Recorded data
>>>

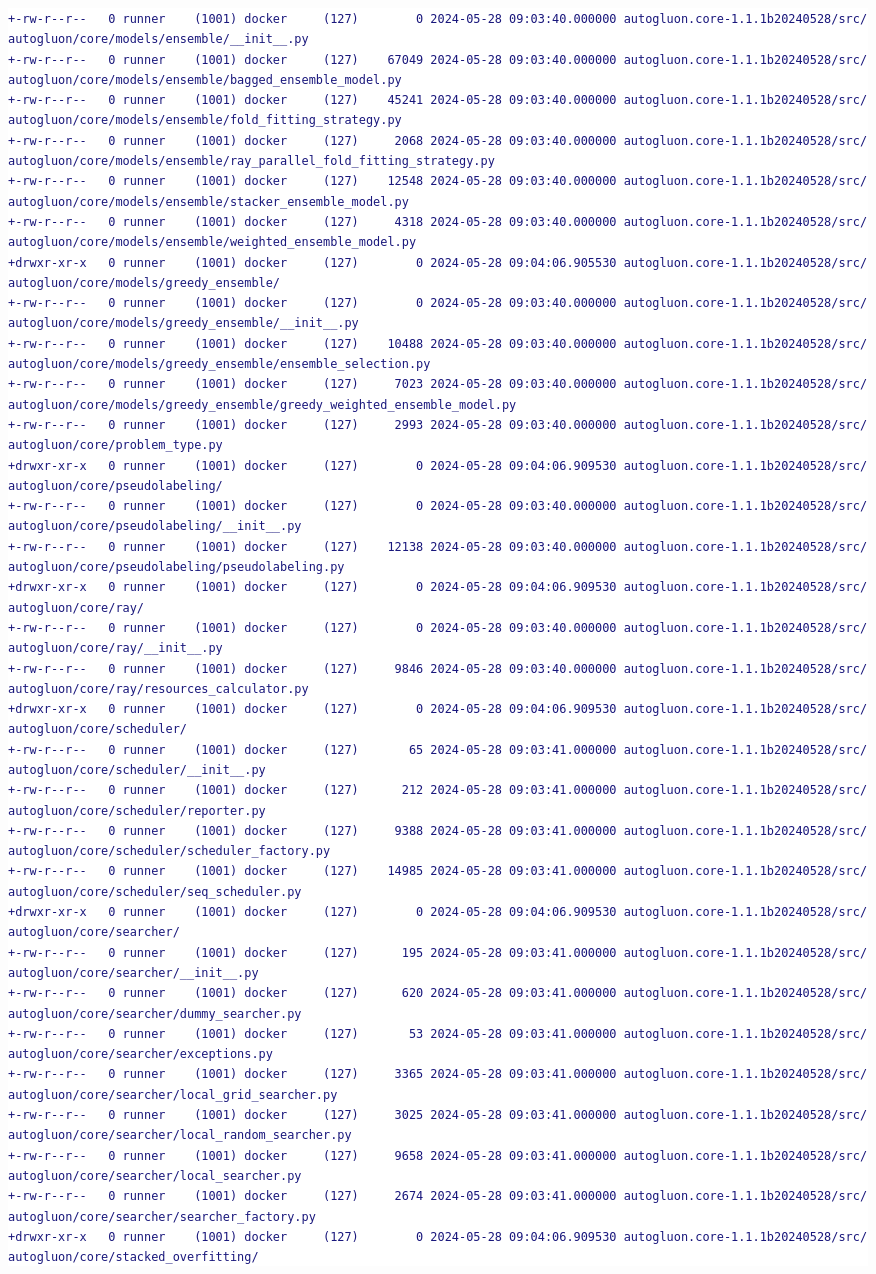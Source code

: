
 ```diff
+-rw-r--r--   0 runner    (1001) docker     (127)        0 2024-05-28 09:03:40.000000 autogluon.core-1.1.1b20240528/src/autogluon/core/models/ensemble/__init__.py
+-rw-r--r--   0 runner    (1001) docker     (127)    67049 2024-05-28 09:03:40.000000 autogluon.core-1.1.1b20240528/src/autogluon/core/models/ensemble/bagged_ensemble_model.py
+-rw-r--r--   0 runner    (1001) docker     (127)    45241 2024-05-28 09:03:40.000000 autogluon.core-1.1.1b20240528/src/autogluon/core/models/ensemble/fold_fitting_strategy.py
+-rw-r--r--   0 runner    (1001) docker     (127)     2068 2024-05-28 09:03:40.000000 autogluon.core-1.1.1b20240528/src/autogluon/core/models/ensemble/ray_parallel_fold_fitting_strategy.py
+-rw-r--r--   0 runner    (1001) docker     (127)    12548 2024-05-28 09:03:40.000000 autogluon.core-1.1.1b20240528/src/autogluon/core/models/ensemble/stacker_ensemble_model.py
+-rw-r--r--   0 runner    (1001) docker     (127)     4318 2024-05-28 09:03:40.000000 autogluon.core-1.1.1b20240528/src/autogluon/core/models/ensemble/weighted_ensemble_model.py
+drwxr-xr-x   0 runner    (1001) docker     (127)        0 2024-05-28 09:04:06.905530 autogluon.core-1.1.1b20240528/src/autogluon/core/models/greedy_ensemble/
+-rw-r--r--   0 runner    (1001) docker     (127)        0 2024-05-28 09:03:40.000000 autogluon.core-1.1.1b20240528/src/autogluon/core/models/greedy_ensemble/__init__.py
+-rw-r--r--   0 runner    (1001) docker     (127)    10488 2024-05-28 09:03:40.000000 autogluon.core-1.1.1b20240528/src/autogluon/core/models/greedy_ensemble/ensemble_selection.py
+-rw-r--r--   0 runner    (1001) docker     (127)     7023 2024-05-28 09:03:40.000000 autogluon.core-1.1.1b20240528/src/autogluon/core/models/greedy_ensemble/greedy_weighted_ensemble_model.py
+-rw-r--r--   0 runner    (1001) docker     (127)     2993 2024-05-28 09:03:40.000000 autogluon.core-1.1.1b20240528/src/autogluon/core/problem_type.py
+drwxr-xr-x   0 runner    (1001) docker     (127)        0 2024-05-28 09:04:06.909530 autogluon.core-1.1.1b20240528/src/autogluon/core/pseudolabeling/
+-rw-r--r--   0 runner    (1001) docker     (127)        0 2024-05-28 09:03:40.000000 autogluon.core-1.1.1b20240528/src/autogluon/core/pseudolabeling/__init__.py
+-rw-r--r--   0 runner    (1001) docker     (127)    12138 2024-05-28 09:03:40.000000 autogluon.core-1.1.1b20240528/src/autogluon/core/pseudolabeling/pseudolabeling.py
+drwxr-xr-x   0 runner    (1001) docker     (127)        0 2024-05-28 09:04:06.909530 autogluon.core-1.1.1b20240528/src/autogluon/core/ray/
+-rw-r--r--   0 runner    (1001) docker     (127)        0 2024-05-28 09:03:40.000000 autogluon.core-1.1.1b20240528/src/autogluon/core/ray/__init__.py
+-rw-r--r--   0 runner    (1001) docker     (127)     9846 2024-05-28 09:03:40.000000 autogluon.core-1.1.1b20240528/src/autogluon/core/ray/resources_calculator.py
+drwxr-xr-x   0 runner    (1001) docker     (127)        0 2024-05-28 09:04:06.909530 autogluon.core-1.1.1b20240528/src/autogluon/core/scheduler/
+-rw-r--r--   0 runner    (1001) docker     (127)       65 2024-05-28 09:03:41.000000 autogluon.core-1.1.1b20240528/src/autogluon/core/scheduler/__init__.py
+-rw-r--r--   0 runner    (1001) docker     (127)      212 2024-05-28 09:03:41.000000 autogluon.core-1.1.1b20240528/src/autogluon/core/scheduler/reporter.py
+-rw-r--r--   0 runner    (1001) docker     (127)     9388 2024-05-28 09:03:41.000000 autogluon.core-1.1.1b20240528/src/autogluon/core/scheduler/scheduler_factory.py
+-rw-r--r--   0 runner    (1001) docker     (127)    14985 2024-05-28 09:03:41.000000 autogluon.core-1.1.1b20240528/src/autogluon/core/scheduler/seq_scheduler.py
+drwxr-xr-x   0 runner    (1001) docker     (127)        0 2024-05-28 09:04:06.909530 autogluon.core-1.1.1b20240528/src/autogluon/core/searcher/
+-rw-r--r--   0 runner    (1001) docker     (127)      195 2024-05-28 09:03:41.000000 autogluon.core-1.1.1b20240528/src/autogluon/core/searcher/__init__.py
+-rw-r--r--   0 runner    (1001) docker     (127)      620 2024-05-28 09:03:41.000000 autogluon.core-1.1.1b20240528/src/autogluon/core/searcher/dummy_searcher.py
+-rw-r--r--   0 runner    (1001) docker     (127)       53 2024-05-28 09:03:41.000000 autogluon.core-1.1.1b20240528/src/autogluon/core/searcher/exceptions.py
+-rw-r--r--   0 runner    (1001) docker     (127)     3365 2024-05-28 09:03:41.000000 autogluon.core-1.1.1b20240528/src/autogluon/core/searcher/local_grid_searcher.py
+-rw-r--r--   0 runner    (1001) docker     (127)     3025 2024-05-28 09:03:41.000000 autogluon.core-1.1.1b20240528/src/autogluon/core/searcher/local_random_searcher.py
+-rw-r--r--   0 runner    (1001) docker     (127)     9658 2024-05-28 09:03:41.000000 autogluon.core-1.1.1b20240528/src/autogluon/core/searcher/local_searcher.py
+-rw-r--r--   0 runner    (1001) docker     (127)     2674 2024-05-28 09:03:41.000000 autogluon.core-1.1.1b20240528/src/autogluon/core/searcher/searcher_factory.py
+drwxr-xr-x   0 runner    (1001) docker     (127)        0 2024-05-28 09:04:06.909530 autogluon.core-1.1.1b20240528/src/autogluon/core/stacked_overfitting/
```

<<<
>>>

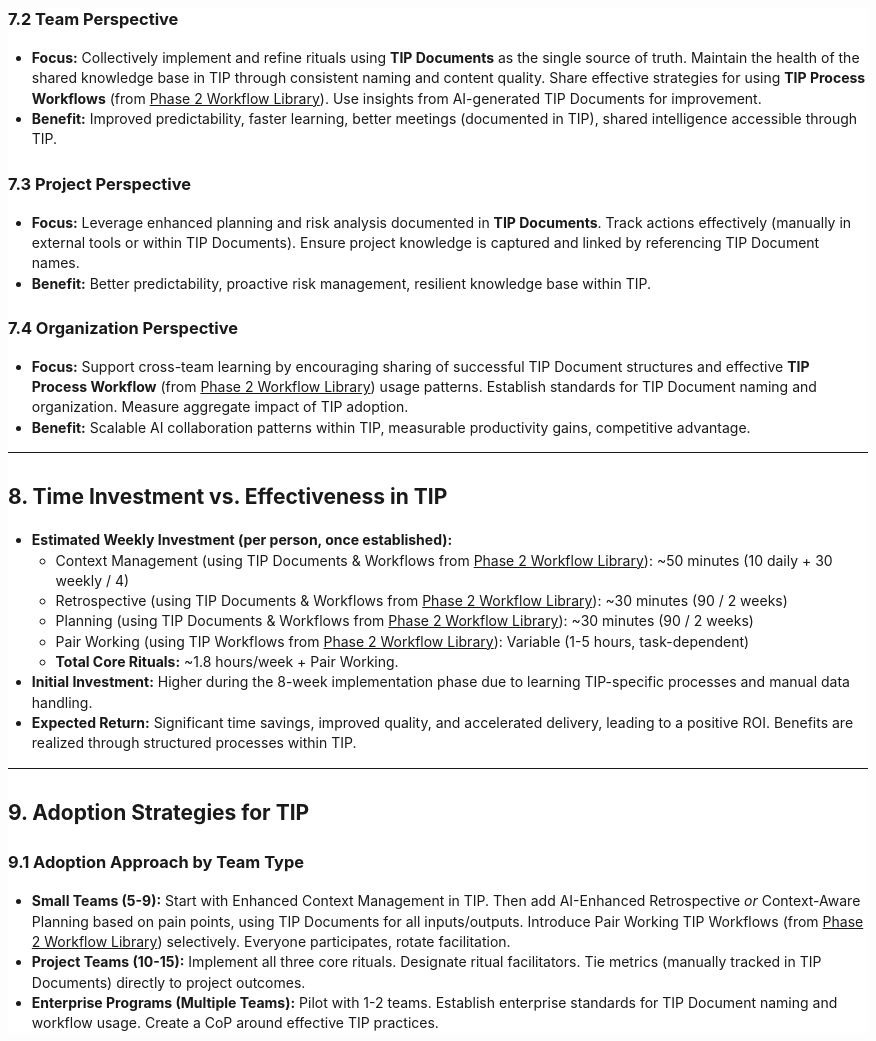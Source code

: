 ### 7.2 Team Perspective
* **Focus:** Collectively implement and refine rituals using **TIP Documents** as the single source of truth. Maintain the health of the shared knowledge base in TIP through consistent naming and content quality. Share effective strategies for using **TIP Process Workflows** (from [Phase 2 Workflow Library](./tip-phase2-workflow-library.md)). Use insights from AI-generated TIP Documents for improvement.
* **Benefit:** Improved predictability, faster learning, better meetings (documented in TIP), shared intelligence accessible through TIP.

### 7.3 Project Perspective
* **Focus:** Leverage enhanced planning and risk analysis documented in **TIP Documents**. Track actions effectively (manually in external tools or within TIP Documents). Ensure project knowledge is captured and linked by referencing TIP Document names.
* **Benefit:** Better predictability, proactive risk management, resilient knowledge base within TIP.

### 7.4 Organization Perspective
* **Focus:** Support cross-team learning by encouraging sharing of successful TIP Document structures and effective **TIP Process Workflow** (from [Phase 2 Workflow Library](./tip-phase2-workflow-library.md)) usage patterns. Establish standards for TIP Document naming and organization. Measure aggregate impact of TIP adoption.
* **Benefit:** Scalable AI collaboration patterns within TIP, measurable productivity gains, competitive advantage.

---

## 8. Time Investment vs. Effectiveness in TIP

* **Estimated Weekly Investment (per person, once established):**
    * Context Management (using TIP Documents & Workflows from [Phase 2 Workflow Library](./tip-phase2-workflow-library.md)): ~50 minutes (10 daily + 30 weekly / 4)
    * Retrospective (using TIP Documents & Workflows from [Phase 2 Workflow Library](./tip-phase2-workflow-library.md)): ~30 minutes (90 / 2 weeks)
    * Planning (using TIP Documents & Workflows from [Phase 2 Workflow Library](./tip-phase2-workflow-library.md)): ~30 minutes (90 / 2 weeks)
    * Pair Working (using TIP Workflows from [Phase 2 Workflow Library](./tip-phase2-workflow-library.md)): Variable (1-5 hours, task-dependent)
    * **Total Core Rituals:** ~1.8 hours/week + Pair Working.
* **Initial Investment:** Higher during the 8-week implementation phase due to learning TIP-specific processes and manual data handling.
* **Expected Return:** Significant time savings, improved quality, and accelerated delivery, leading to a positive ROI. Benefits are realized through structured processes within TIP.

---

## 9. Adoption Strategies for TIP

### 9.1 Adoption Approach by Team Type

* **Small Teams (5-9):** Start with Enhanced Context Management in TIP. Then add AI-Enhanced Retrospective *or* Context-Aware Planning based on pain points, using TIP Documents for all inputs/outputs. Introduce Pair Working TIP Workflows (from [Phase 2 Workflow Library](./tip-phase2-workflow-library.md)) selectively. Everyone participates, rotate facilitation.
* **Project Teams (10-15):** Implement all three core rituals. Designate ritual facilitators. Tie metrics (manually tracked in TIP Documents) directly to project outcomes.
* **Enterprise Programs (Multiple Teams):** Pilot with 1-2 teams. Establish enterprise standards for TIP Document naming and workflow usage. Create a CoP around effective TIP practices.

<<<

**The task:**
Lines holding the word "through" in the entries above are the ones to pull out. Copy them all.

**Finished exercise:**
* **Focus:** Collectively implement and refine rituals using **TIP Documents** as the single source of truth. Maintain the health of the shared knowledge base in TIP through consistent naming and content quality. Share effective strategies for using **TIP Process Workflows** (from [Phase 2 Workflow Library](./tip-phase2-workflow-library.md)). Use insights from AI-generated TIP Documents for improvement.
* **Benefit:** Improved predictability, faster learning, better meetings (documented in TIP), shared intelligence accessible through TIP.
* **Expected Return:** Significant time savings, improved quality, and accelerated delivery, leading to a positive ROI. Benefits are realized through structured processes within TIP.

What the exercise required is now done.